Rasmussen Anders Fogh Rasmussen, the general secretary of NATO, said Monday that the alliance would continue its operations in Libya.

"Now is the time for all threats against civilians to stop .... We will continue to monitor military units and key facilities as we have since March, and if we see any threatening moves towards the Libyan people we will act in accordance with our United Nations mandate," Rasmussen said.

His call for an end to the conflict followed similar comments in a Sunday statement.

British Prime Minister David Cameron said that the transition to a democratic state will have to be "a Libyan-led and Libyan-owned process," including bringing Moammar Kadafi to justice.

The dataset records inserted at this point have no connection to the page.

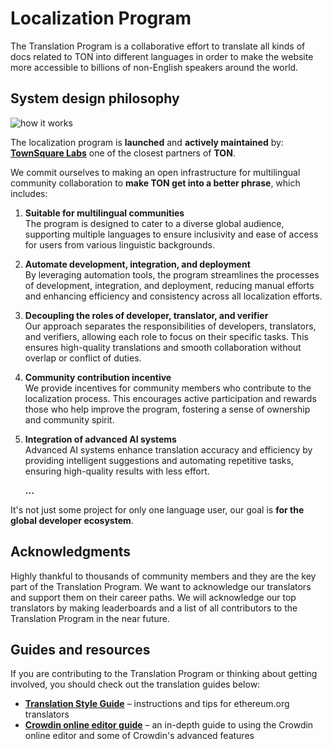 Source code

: # Localization Program

The Translation Program is a collaborative effort to translate all kinds of docs related to TON into different languages in order to make the website more accessible to billions of non-English speakers around the world.

## System design philosophy
![how it works](/img/localizationProgramGuideline/localization-program.png)

The localization program is **launched** and **actively maintained** by:            
[**TownSquare Labs**](https://github.com/TownSquareXYZ) one of the closest partners of **TON**. 

We commit ourselves to making an open infrastructure for multilingual community collaboration to **make TON get into a better phrase**, which includes:
  1. **Suitable for multilingual communities**   
   The program is designed to cater to a diverse global audience, supporting multiple languages to ensure inclusivity and ease of access for users from various linguistic backgrounds.

2. **Automate development, integration, and deployment**   
   By leveraging automation tools, the program streamlines the processes of development, integration, and deployment, reducing manual efforts and enhancing efficiency and consistency across all localization efforts.

3. **Decoupling the roles of developer, translator, and verifier**  
   Our approach separates the responsibilities of developers, translators, and verifiers, allowing each role to focus on their specific tasks. This ensures high-quality translations and smooth collaboration without overlap or conflict of duties.

4. **Community contribution incentive**  
   We provide incentives for community members who contribute to the localization process. This encourages active participation and rewards those who help improve the program, fostering a sense of ownership and community spirit.

5. **Integration of advanced AI systems**  
   Advanced AI systems enhance translation accuracy and efficiency by providing intelligent suggestions and automating repetitive tasks, ensuring high-quality results with less effort.
  
    **...**

It's not just some project for only one language user, our goal is **for the global developer ecosystem**.

## Acknowledgments
Highly thankful to thousands of community members and they are the key part of the Translation Program. We want to acknowledge our translators and support them on their career paths. We will acknowledge our top translators by making leaderboards and a list of all contributors to the Translation Program in the near future.


## Guides and resources
If you are contributing to the Translation Program or thinking about getting involved, you should check out the translation guides below:
* [**Translation Style Guide**](/contribute/localization-program/translation-style-guide) – instructions and tips for ethereum.org translators
* [**Crowdin online editor guide**](https://support.crowdin.com/online-editor/) – an in-depth guide to using the Crowdin online editor and some of Crowdin's advanced features



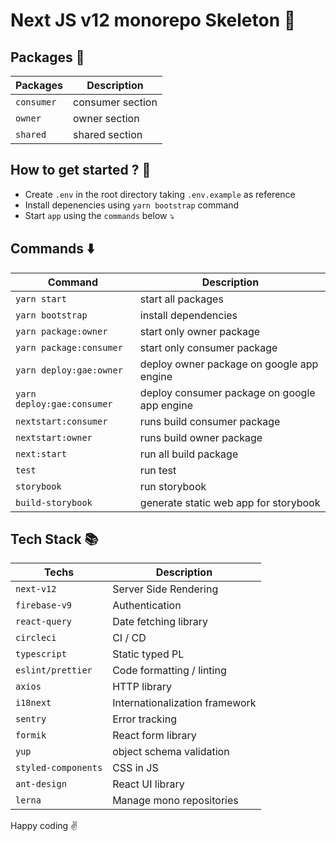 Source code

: # Next JS v12 monorepo Skeleton :seedling:

## Packages :tada:
|  Packages  |    Description   |
| ---------- | ---------------- |
| `consumer` | consumer section |
| `owner`    | owner section    |
| `shared`   | shared section   |

## How to get started ? :rocket:

- Create `.env` in the root directory taking `.env.example` as reference
- Install depenencies using `yarn bootstrap` command
- Start `app` using the `commands` below :arrow_heading_down:

## Commands :arrow_down:

|         Command            |            Description                    |
| -------------------------- | ----------------------------------------- |
| `yarn start`               | start all packages                        |
| `yarn bootstrap`           | install dependencies                      |
| `yarn package:owner`       | start only owner package                  |
| `yarn package:consumer`    | start only consumer package               |
| `yarn deploy:gae:owner`    | deploy owner package on google app engine |
| `yarn deploy:gae:consumer` | deploy consumer package on google app engine |
| `nextstart:consumer`       | runs build consumer package                  |
| `nextstart:owner`          | runs build owner package                     |
| `next:start`               | run all build package                        |
| `test`                     | run test                                     |
| `storybook`                | run storybook                                |
| `build-storybook`          | generate static web app for storybook        |

## Tech Stack :books:

|    Techs           |     Description         |
|------------------- | ----------------------- |
| `next-v12`         | Server Side Rendering   |
| `firebase-v9`      | Authentication          |  
| `react-query`      | Date fetching library   |  
| `circleci`         | CI / CD                 |  
| `typescript`       | Static typed PL         |  
| `eslint/prettier`  | Code formatting / linting      |  
| `axios`            | HTTP library                   |
| `i18next`          | Internationalization framework |
| `sentry`           | Error tracking                 |
| `formik`           | React form library             |
| `yup`              | object schema validation       |
| `styled-components`| CSS in JS                      |
| `ant-design`       | React UI library               |
| `lerna`            | Manage mono repositories       |


Happy coding :v: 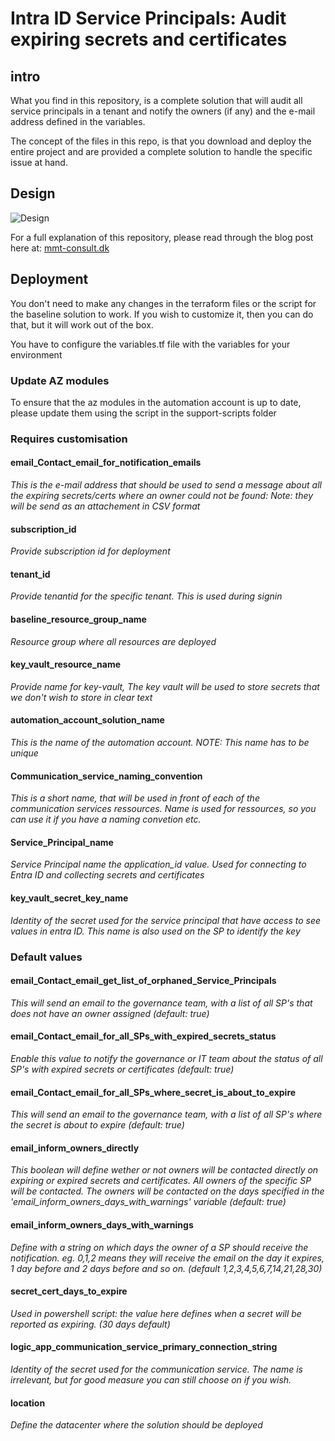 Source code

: # Intra ID Service Principals: Audit expiring secrets and certificates 

## intro

What you find in this repository, is a complete solution that will audit all service principals in a tenant and notify the owners (if any) and the e-mail address defined in the variables.

The concept of the files in this repo, is that you download and deploy the entire project and are provided a complete solution to handle the specific issue at hand. 

## Design

![Design](https://usercontent.one/wp/www.mmt-consult.dk/wp-content/uploads/2024/08/Intra-ID-Service-Principals_-Audit-expiring-secrets-and-certificates-Design-drawing-980x690.png)

For a full explanation of this repository, please read through the blog post here at: [mmt-consult.dk](https://www.mmt-consult.dk/intra-id-service-principals-audit-expiring-secrets-and-certificates/)

## Deployment

You don't need to make any changes in the terraform files or the script for the baseline solution to work. If you wish to customize it, then you can do that, but it will work out of the box. 

You have to configure the variables.tf file with the variables for your environment

### Update AZ modules
To ensure that the az modules in the automation account is up to date, please update them using the script in the support-scripts folder 

### Requires customisation
#### email_Contact_email_for_notification_emails
*This is the e-mail address that should be used to send a message about all the expiring secrets/certs where an owner could not be found: Note: they will be send as an attachement in CSV format*

#### subscription_id
*Provide subscription id for deployment*

#### tenant_id
*Provide tenantid for the specific tenant. This is used during signin*

#### baseline_resource_group_name
*Resource group where all resources are deployed*

#### key_vault_resource_name
*Provide name for key-vault, The key vault will be used to store secrets that we don't wish to store in clear text*

#### automation_account_solution_name
*This is the name of the automation account. NOTE: This name has to be unique*

#### Communication_service_naming_convention
*This is a short name, that will be used in front of each of the communication services ressources. Name is used for ressources, so you can use it if you have a naming convetion etc.*

#### Service_Principal_name
*Service Principal name the application_id value. Used for connecting to Entra ID and collecting secrets and certificates*

#### key_vault_secret_key_name
*Identity of the secret used for the service principal that have access to see values in entra ID. This name is also used on the SP to identify the key*


### Default values
#### email_Contact_email_get_list_of_orphaned_Service_Principals
*This will send an email to the governance team, with a list of all SP's that does not have an owner assigned (default: true)*

#### email_Contact_email_for_all_SPs_with_expired_secrets_status
*Enable this value to notify the governance or IT team about the status of all SP's with expired secrets or certificates (default: true)*

#### email_Contact_email_for_all_SPs_where_secret_is_about_to_expire
*This will send an email to the governance team, with a list of all SP's where the secret is about to expire (default: true)*

#### email_inform_owners_directly
*This boolean will define wether or not owners will be contacted directly on expiring or expired secrets and certificates. All owners of the specific SP will be contacted. The owners will be contacted on the days specified in the 'email_inform_owners_days_with_warnings' variable (default: true)*

#### email_inform_owners_days_with_warnings
*Define with a string on which days the owner of a SP should receive the notification. eg. 0,1,2 means they will receive the email on the day it expires, 1 day before and 2 days before and so on. (default 1,2,3,4,5,6,7,14,21,28,30)*

#### secret_cert_days_to_expire
*Used in powershell script: the value here defines when a secret will be reported as expiring. (30 days default)*

#### logic_app_communication_service_primary_connection_string
*Identity of the secret used for the communication service. The name is irrelevant, but for good measure you can still choose on if you wish.*

#### location
*Define the datacenter where the solution should be deployed*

As for Kadafi's future, that should be a decision for the new Libyan authorities, Cameron said.

Cameron He said the immediate need would be to make sure that key infrastructure -- communications networks, power, fuel and water -- are secure.

"We will soon be able to release the frozen assets that belong to the Libyan people," Cameron said.

Cameron said he would emphasize to the rebels the need to avoid reprisals and to include "all parts of Libya" in the country's future.

In a Monday statement outside No 10 Downing Street, the British prime minister said the "vast majority of Tripoli" had come under the control of "free Libyan fighters," although the situation was "very fluid" and there was "no room for complacency," the Guardian reported.

Cameron was speaking after leading a meeting of the National Security Council regarding Libya. He broke off his holiday in Cornwall and returned to London on Sunday night as it became clear that Kadafi's regime was collapsing.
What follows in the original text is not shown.